**Assignment**
Leave out the images and repeat the listing below without a single change.

**Data for analysis**
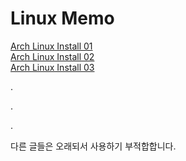 # Linux Memo

[Arch Linux Install 01](md/arch-linux-install-2021-01.md)\
[Arch Linux Install 02](md/arch-linux-install-2021-02.md)\
[Arch Linux Install 03](md/arch-linux-install-2021-03.md)


.

.

.


다른 글들은 오래되서 사용하기 부적합합니다.
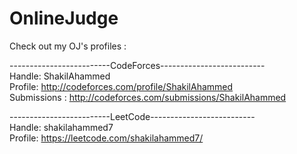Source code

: # OnlineJudge

Check out my OJ's profiles : 

-------------------------CodeForces-------------------------- <br />
Handle: ShakilAhammed <br />
Profile: http://codeforces.com/profile/ShakilAhammed<br />
Submissions : http://codeforces.com/submissions/ShakilAhammed<br />


-------------------------LeetCode-------------------------- <br />
Handle: shakilahammed7 <br />
Profile: https://leetcode.com/shakilahammed7/<br />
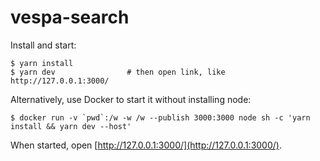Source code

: # vespa-search

Install and start:

    $ yarn install
    $ yarn dev                # then open link, like http://127.0.0.1:3000/

Alternatively, use Docker to start it without installing node:

    $ docker run -v `pwd`:/w -w /w --publish 3000:3000 node sh -c 'yarn install && yarn dev --host'

When started, open [http://127.0.0.1:3000/](http://127.0.0.1:3000/).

**Answer below**
 # Linux Memo

[Arch Linux Install 01](md/arch-linux-install-2021-01.md)\
[Arch Linux Install 02](md/arch-linux-install-2021-02.md)\
[Arch Linux Install 03](md/arch-linux-install-2021-03.md)


.

.

.


다른 글들은 오래되서 사용하기 부적합합니다.
Source code

: # OnlineJudge

Check out my OJ's profiles : 

-------------------------CodeForces-------------------------- <br />
Handle: ShakilAhammed <br />
Profile: http://codeforces.com/profile/ShakilAhammed<br />
Submissions : http://codeforces.com/submissions/ShakilAhammed<br />


-------------------------LeetCode-------------------------- <br />
Handle: shakilahammed7 <br />
Profile: https://leetcode.com/shakilahammed7/<br />
Source code

: # vespa-search

Install and start:

    $ yarn install
    $ yarn dev                # then open link, like http://127.0.0.1:3000/

Alternatively, use Docker to start it without installing node:

    $ docker run -v `pwd`:/w -w /w --publish 3000:3000 node sh -c 'yarn install && yarn dev --host'

When started, open [http://127.0.0.1:3000/](http://127.0.0.1:3000/).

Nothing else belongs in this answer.